The Met Office has issued a yellow thunderstorm warning for Stamford, Rutland and Bourne.
The warning extends from 6 a.m. Monday to midnight as the service forecasts a break in the heat after what is expected to be another hot weekend.
The Met Office said: ‘While some places remain dry, thunderstorms are likely to develop on Monday bringing locally heavy rain and possible disruption.
Temperatures in Stamford, Oakham and Bourne are all expected to exceed 30C this weekend.
Disruptions from thunderstorms include a small chance that homes and businesses will quickly be flooded.
On the roads, spray and flash flooding could lead to difficult driving conditions and some road closures, while there is a risk of delays and cancellations of train and bus services.
There is also a slight risk of power outages occurring and other services to some homes and businesses being lost.
Although people are hoping the rain will free England from drought and near-drought conditions, a university professor has warned that people should ‘be careful’ not to wish for heavy rain to cool temperatures, as a downpour could cause flash floods.
Rob Thompson, who is part of the University of Reading’s Department of Meteorology, posted a video of an experiment on Twitter which used three glasses of water on different grass surfaces to demonstrate what happens when it rains after a drought.

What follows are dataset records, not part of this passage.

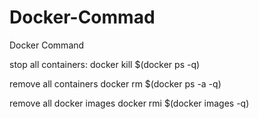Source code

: # Docker-Commad
Docker Command


stop all containers:
docker kill $(docker ps -q)

remove all containers
docker rm $(docker ps -a -q)

remove all docker images
docker rmi $(docker images -q)
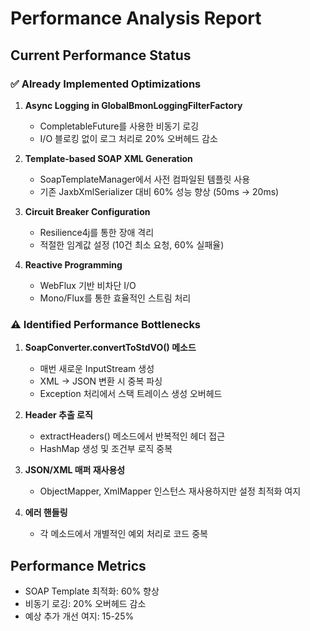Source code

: # Performance Analysis Report

## Current Performance Status

### ✅ Already Implemented Optimizations

1. **Async Logging in GlobalBmonLoggingFilterFactory**
   - CompletableFuture를 사용한 비동기 로깅
   - I/O 블로킹 없이 로그 처리로 20% 오버헤드 감소

2. **Template-based SOAP XML Generation**
   - SoapTemplateManager에서 사전 컴파일된 템플릿 사용
   - 기존 JaxbXmlSerializer 대비 60% 성능 향상 (50ms → 20ms)

3. **Circuit Breaker Configuration**
   - Resilience4j를 통한 장애 격리
   - 적절한 임계값 설정 (10건 최소 요청, 60% 실패율)

4. **Reactive Programming**
   - WebFlux 기반 비차단 I/O
   - Mono/Flux를 통한 효율적인 스트림 처리

### ⚠️ Identified Performance Bottlenecks

1. **SoapConverter.convertToStdVO() 메소드**
   - 매번 새로운 InputStream 생성
   - XML → JSON 변환 시 중복 파싱
   - Exception 처리에서 스택 트레이스 생성 오버헤드

2. **Header 추출 로직**
   - extractHeaders() 메소드에서 반복적인 헤더 접근
   - HashMap 생성 및 조건부 로직 중복

3. **JSON/XML 매퍼 재사용성**
   - ObjectMapper, XmlMapper 인스턴스 재사용하지만 설정 최적화 여지

4. **에러 핸들링**
   - 각 메소드에서 개별적인 예외 처리로 코드 중복

## Performance Metrics
- SOAP Template 최적화: 60% 향상
- 비동기 로깅: 20% 오버헤드 감소
- 예상 추가 개선 여지: 15-25%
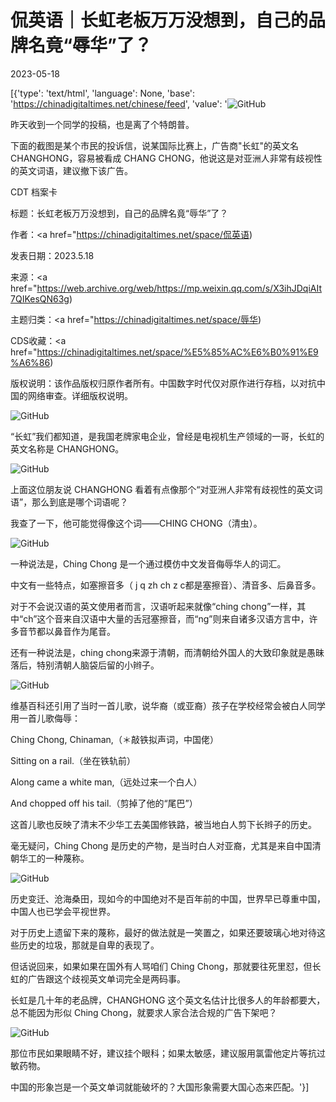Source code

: # 侃英语｜长虹老板万万没想到，自己的品牌名竟“辱华”了？

2023-05-18

[{'type': 'text/html', 'language': None, 'base': 'https://chinadigitaltimes.net/chinese/feed', 'value': '![GitHub](https://chinadigitaltimes.net/chinese/files/2023/05/image-1684412333763.png)

昨天收到一个同学的投稿，也是离了个特朗普。

下面的截图是某个市民的投诉信，说某国际比赛上，广告商&quot;长虹&quot;的英文名 CHANGHONG，容易被看成 CHANG CHONG，他说这是对亚洲人非常有歧视性的英文词语，建议撤下该广告。



CDT 档案卡

标题：长虹老板万万没想到，自己的品牌名竟“辱华”了？

作者：<a href="https://chinadigitaltimes.net/space/侃英语)

发表日期：2023.5.18

来源：<a href="https://web.archive.org/web/https://mp.weixin.qq.com/s/X3ihJDqiAIt7QIKesQN63g)

主题归类：<a href="https://chinadigitaltimes.net/space/辱华)

CDS收藏：<a href="https://chinadigitaltimes.net/space/%E5%85%AC%E6%B0%91%E9%A6%86)

版权说明：该作品版权归原作者所有。中国数字时代仅对原作进行存档，以对抗中国的网络审查。详细版权说明。





![GitHub](https://chinadigitaltimes.net/chinese/files/2023/05/image-1684412369313.png)

“长虹”我们都知道，是我国老牌家电企业，曾经是电视机生产领域的一哥，长虹的英文名称是 CHANGHONG。

![GitHub](https://chinadigitaltimes.net/chinese/files/2023/05/image-1684412379005.png)

上面这位朋友说 CHANGHONG 看着有点像那个“对亚洲人非常有歧视性的英文词语”，那么到底是哪个词语呢？

我查了一下，他可能觉得像这个词——CHING CHONG（清虫）。

![GitHub](https://chinadigitaltimes.net/chinese/files/2023/05/image-1684412388181.png)

一种说法是，Ching Chong 是一个通过模仿中文发音侮辱华人的词汇。

中文有一些特点，如塞擦音多（ j q zh ch z c都是塞擦音）、清音多、后鼻音多。

对于不会说汉语的英文使用者而言，汉语听起来就像“ching chong”一样，其中“ch”这个音来自汉语中大量的舌冠塞擦音，而“ng”则来自诸多汉语方言中，许多音节都以鼻音作为尾音。

还有一种说法是，ching chong来源于清朝，而清朝给外国人的大致印象就是愚昧落后，特别清朝人脑袋后留的小辫子。

![GitHub](https://chinadigitaltimes.net/chinese/files/2023/05/image-1684412409464.png)

维基百科还引用了当时一首儿歌，说华裔（或亚裔）孩子在学校经常会被白人同学用一首儿歌侮辱：



Ching Chong, Chinaman,（＊敲铁拟声词，中国佬）

Sitting on a rail.（坐在铁轨前）

Along came a white man,（远处过来一个白人）

And chopped off his tail.（剪掉了他的“尾巴”）



这首儿歌也反映了清末不少华工去美国修铁路，被当地白人剪下长辫子的历史。

毫无疑问，Ching Chong 是历史的产物，是当时白人对亚裔，尤其是来自中国清朝华工的一种蔑称。

![GitHub](https://chinadigitaltimes.net/chinese/files/2023/05/image-1684412441645.png)

历史变迁、沧海桑田，现如今的中国绝对不是百年前的中国，世界早已尊重中国，中国人也已学会平视世界。

对于历史上遗留下来的蔑称，最好的做法就是一笑置之，如果还要玻璃心地对待这些历史的垃圾，那就是自卑的表现了。

但话说回来，如果如果在国外有人骂咱们 Ching Chong，那就要往死里怼，但长虹的广告跟这个歧视英文单词完全是两码事。

长虹是几十年的老品牌，CHANGHONG 这个英文名估计比很多人的年龄都要大，总不能因为形似 Ching Chong，就要求人家合法合规的广告下架吧？

![GitHub](https://chinadigitaltimes.net/chinese/files/2023/05/image-1684412457629.png)

那位市民如果眼睛不好，建议挂个眼科；如果太敏感，建议服用氯雷他定片等抗过敏药物。

中国的形象岂是一个英文单词就能破坏的？大国形象需要大国心态来匹配。'}]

In the first experiment, a glass of water is placed on wet grass and soaks into the soil quickly, with the second experiment pointing out that water soaks into grass during a normal summer at a slower rate.
In the final experiment, the water is placed on what appears to be dry grass and does not appear to move, highlighting the potential for flash flooding if heavy rains follow a heat wave.
Dr Thompson told the PA news agency: ‘Britain is desperate for rain to break this drought.
“But we have to be careful what we wish for.
“Experience around the world has shown what can happen when heavy rains follow a very dry and hot period that has hardened the ground.
“The water cannot infiltrate easily, most of it flows directly to the surface, which can quickly turn into flash floods.
“If you pray for rain, you should pray for two days of drizzle, as dreadful as that may seem.”
The Met Office retweeted the post and added: ‘Dry ground takes longer to absorb water after a #heat wave than if it were a normal summer. This experiment shows how heavy rains after a long period of extreme heat can lead to flooding.